*Records shown*:

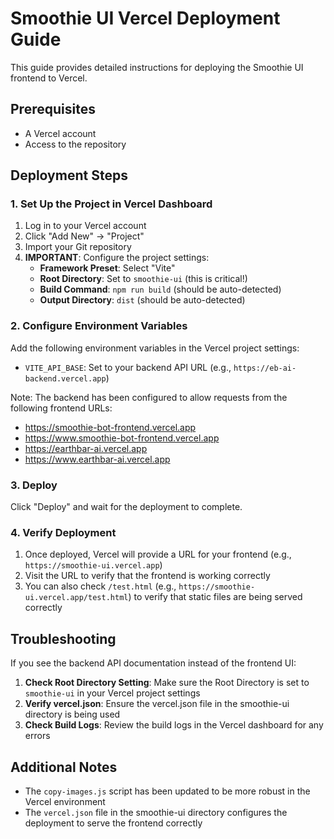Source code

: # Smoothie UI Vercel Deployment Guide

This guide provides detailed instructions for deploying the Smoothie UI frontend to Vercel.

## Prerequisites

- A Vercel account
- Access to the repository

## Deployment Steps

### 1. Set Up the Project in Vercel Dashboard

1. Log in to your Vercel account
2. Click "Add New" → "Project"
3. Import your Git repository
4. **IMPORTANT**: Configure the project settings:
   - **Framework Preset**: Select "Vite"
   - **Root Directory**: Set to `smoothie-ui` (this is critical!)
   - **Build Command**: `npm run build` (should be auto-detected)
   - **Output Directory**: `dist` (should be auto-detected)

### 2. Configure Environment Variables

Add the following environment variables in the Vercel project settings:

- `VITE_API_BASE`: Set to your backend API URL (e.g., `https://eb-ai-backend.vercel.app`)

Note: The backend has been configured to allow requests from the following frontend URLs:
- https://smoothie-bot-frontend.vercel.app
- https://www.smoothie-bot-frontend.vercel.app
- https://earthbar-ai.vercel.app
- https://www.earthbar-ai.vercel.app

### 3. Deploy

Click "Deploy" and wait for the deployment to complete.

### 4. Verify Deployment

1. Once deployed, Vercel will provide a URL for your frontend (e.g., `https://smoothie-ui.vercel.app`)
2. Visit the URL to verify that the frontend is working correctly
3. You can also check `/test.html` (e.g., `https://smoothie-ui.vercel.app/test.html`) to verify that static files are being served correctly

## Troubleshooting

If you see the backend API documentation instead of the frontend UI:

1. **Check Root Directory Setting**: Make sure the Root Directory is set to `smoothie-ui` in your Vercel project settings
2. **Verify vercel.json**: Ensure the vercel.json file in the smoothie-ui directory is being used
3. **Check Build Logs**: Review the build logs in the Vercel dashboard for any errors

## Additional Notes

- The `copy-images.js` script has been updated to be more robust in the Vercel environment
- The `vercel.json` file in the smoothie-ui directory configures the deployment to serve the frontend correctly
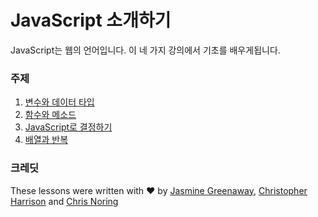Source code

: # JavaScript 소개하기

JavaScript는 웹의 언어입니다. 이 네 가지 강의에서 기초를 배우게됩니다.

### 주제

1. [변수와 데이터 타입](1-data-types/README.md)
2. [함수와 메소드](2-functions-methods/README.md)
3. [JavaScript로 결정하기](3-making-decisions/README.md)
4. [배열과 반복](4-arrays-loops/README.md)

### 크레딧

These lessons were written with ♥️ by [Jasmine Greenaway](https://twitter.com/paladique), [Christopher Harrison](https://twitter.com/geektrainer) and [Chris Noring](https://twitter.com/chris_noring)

*What the task requires*: In the listing, find all lines with the string "should" and copy them.

*Exercise answer*:
   - **Build Command**: `npm run build` (should be auto-detected)
   - **Output Directory**: `dist` (should be auto-detected)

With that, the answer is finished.